Wheaton v. Bradford, 2013 MT 121 (May 7, 2013) (5-0) (Rice, J.)
Issue: (1) Whether Bradford’s expert was properly allowed; (2) whether Bradford’s expert failed to supplement his disclosure; (3) whether the motion for a new trial should have been granted.
Short Answer: (1) Yes; (2) no; and (3) no.
Facts: In June 2010, Margaret Howard was driving south and John Bradford was driving north in Hwy. 212, a 2-lane highway south of Red Lodge. The vehicles collided, and both drivers died. No witnesses saw the crash.
The personal representatives of Margaret Howard’s estate filed a wrongful death and survivorship action against the estate of john Bradford, alleging negligence. Both parties retained reconstruction experts, although Howard’s estate did not present either of its experts at trial, relying on the highway patrolman who opined that John’s vehicle crossed the center line and hit Margaret’s vehicle. Howard’s estate moved in limine to exclude Bradford’s estate’s expert.
Procedural Posture & Holding: A jury found Bradford was not liable in negligence for Howard’s death. Howard’s estate moved for a new trial, and the district court denied the motion. Howard’s estate appeals, and the Supreme Court affirms.
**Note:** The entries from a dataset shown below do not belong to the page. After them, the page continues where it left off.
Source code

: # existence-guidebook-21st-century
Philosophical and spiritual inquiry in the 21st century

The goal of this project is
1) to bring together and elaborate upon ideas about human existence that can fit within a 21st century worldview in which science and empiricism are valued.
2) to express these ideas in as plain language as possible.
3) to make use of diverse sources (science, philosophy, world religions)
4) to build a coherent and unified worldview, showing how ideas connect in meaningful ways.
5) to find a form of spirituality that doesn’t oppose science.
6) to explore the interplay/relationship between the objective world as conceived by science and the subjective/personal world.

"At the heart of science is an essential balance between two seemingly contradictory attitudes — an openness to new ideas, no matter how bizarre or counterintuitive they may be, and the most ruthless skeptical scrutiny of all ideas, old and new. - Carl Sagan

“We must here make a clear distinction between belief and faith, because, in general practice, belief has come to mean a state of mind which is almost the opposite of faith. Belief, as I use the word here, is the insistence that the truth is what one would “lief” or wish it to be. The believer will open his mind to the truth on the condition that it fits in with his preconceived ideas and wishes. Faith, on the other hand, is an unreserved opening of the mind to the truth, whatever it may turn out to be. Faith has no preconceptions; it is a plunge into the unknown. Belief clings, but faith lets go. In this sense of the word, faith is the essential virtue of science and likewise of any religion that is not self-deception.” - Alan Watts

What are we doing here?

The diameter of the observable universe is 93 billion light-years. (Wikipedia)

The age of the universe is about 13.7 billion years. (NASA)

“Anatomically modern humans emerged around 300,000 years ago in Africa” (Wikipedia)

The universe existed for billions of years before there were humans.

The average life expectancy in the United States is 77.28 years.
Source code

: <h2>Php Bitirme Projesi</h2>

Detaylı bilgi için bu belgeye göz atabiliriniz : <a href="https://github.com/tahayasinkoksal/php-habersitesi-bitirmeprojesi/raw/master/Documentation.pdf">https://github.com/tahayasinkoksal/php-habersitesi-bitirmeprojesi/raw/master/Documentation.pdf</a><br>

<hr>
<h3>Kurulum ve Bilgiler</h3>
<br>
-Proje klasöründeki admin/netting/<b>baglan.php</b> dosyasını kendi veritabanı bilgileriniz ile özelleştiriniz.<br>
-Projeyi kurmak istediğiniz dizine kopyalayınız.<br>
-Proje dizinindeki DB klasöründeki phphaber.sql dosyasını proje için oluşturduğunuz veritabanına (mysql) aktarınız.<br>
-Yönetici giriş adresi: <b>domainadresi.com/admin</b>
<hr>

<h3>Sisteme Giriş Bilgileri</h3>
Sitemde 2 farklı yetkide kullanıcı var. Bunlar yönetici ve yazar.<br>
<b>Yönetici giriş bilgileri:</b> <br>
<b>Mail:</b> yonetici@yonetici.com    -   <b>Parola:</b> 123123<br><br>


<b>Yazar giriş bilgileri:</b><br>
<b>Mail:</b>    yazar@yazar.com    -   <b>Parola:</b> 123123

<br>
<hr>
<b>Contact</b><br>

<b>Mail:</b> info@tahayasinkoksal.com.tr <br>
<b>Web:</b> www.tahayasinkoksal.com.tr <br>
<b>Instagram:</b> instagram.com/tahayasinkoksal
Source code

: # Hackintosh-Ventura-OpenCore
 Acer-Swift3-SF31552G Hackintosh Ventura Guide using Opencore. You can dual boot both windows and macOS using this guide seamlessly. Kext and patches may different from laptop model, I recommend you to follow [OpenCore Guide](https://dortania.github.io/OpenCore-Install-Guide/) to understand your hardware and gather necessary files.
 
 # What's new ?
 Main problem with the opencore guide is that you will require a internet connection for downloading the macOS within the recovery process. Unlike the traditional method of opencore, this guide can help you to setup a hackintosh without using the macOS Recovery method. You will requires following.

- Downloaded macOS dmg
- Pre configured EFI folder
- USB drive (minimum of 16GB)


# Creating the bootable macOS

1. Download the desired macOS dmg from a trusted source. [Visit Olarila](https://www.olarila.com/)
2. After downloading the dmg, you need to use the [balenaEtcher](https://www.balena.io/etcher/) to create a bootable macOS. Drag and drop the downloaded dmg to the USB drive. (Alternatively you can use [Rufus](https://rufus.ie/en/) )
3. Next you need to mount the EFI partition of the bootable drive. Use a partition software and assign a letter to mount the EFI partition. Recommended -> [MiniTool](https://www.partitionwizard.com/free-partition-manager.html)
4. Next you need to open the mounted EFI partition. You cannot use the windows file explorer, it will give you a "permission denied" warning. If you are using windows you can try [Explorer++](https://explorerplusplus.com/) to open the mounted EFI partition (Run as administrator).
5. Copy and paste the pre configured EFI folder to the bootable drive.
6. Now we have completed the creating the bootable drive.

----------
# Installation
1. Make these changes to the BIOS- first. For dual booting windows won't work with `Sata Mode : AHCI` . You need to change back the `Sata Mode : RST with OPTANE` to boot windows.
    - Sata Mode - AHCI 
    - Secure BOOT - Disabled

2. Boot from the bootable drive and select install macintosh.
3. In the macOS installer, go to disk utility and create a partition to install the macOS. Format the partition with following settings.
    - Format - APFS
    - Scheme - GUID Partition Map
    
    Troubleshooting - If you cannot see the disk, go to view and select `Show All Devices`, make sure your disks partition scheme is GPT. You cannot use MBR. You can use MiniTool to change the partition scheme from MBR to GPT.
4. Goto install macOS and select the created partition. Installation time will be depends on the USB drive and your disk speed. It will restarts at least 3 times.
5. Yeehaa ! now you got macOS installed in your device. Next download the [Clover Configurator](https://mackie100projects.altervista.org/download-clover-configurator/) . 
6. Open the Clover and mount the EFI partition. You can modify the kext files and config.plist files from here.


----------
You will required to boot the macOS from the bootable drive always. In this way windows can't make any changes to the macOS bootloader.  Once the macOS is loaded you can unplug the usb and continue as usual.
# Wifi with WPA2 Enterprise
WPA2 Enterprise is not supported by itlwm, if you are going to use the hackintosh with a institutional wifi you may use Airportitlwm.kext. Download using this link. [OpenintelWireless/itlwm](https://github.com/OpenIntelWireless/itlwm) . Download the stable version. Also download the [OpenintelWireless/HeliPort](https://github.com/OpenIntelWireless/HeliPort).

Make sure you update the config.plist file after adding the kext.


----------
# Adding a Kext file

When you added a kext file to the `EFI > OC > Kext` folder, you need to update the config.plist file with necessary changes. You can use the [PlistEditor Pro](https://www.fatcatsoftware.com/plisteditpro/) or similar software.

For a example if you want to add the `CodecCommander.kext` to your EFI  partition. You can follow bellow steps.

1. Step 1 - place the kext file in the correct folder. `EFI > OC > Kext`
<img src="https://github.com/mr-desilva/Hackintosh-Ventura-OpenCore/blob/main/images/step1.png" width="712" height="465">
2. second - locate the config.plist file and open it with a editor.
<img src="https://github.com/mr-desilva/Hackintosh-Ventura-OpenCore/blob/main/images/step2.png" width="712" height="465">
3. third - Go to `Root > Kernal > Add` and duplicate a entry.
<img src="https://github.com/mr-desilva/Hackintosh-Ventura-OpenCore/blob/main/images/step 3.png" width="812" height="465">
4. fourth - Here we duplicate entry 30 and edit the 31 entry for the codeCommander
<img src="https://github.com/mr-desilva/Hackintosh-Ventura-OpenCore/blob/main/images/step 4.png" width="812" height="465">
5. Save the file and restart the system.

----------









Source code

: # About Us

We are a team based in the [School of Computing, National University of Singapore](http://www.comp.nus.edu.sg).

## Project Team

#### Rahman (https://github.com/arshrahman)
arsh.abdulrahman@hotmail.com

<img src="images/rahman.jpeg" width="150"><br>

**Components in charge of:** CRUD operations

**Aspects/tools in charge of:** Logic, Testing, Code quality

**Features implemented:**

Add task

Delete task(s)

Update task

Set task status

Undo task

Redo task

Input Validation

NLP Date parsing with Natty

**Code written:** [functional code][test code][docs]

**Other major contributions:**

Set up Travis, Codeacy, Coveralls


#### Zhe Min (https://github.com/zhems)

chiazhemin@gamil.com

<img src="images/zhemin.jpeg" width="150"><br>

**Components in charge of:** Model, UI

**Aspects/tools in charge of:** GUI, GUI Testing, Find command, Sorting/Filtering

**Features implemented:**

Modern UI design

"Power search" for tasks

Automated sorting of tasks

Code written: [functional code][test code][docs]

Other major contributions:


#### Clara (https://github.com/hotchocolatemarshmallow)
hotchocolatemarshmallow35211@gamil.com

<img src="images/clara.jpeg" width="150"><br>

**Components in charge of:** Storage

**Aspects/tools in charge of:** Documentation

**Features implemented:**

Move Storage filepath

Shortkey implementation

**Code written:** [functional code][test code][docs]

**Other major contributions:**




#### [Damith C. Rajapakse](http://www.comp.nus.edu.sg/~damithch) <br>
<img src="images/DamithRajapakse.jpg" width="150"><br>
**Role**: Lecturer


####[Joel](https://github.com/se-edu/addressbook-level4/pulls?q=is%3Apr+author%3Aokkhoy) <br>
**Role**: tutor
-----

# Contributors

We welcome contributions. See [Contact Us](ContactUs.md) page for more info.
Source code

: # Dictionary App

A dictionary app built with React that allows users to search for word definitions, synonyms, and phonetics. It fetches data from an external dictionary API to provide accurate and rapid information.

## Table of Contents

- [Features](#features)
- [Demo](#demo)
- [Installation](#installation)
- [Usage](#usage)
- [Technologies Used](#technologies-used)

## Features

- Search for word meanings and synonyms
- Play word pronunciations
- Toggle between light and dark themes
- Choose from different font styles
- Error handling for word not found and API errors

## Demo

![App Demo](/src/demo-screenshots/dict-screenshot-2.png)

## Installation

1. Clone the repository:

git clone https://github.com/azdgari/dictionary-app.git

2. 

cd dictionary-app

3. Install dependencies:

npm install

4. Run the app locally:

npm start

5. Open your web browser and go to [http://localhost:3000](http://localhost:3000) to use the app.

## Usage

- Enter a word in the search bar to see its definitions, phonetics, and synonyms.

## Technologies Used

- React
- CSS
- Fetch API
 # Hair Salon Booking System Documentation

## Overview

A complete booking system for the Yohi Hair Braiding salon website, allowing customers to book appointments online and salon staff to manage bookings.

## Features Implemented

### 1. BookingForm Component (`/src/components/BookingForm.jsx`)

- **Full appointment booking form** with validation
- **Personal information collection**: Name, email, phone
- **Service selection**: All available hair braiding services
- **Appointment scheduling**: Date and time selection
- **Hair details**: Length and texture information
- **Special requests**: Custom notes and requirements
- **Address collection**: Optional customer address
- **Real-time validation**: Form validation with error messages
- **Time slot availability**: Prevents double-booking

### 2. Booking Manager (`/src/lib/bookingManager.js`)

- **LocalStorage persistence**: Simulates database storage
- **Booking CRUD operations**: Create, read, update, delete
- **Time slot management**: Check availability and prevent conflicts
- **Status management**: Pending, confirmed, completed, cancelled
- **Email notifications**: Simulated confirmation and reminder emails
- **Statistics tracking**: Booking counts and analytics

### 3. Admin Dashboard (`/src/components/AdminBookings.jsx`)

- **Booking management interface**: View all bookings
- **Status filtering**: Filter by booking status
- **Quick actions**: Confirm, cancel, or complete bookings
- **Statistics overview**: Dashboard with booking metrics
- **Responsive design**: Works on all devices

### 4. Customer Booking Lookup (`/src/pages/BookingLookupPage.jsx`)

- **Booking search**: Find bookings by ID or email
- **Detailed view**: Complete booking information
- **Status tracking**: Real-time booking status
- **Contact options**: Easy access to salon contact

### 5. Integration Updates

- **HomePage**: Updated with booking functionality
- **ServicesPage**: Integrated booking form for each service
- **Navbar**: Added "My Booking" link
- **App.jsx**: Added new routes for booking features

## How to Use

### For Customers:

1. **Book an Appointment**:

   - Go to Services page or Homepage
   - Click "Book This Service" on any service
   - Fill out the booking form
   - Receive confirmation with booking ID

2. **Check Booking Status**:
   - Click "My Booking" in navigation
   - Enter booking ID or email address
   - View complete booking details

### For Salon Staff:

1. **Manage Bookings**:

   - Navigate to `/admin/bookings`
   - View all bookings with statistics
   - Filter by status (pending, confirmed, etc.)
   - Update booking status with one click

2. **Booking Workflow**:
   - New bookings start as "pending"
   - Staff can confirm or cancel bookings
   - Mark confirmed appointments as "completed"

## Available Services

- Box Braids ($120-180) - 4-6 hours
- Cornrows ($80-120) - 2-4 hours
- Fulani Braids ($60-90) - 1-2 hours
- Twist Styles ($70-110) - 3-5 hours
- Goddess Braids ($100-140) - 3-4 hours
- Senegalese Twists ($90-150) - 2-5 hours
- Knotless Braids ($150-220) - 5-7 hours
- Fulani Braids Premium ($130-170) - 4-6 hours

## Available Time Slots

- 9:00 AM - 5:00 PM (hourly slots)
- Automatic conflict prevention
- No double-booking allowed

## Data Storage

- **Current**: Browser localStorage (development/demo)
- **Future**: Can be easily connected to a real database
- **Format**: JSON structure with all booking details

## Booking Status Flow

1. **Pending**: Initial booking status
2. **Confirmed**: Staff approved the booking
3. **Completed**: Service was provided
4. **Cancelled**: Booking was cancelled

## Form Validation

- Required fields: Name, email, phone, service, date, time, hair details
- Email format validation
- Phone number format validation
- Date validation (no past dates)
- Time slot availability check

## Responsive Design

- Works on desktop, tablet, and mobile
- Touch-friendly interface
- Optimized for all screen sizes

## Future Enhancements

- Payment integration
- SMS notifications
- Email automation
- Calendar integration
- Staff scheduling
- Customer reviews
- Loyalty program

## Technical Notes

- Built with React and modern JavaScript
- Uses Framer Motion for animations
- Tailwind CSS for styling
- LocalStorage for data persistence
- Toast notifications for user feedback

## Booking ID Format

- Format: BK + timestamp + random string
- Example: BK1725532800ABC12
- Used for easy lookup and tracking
Reasoning: (1) Howard’s estate contends that Townes, Bradford’s expert, laid insufficient factual foundation for his opinion, and that his reconstruction methods were unreliable. Accident reconstruction is not a novel science. Townes testified that the computer program he used is widely used and extensively tested. The district court did not abuse its discretion in allowing his testimony.
(2) Townes testified that he reviewed one witness statement, not that he relied on it in forming his opinion. His disclosure did not need to be supplemented.
(3) The motion for new trial was based on Townes’ testimony, which the Court has held was not improper.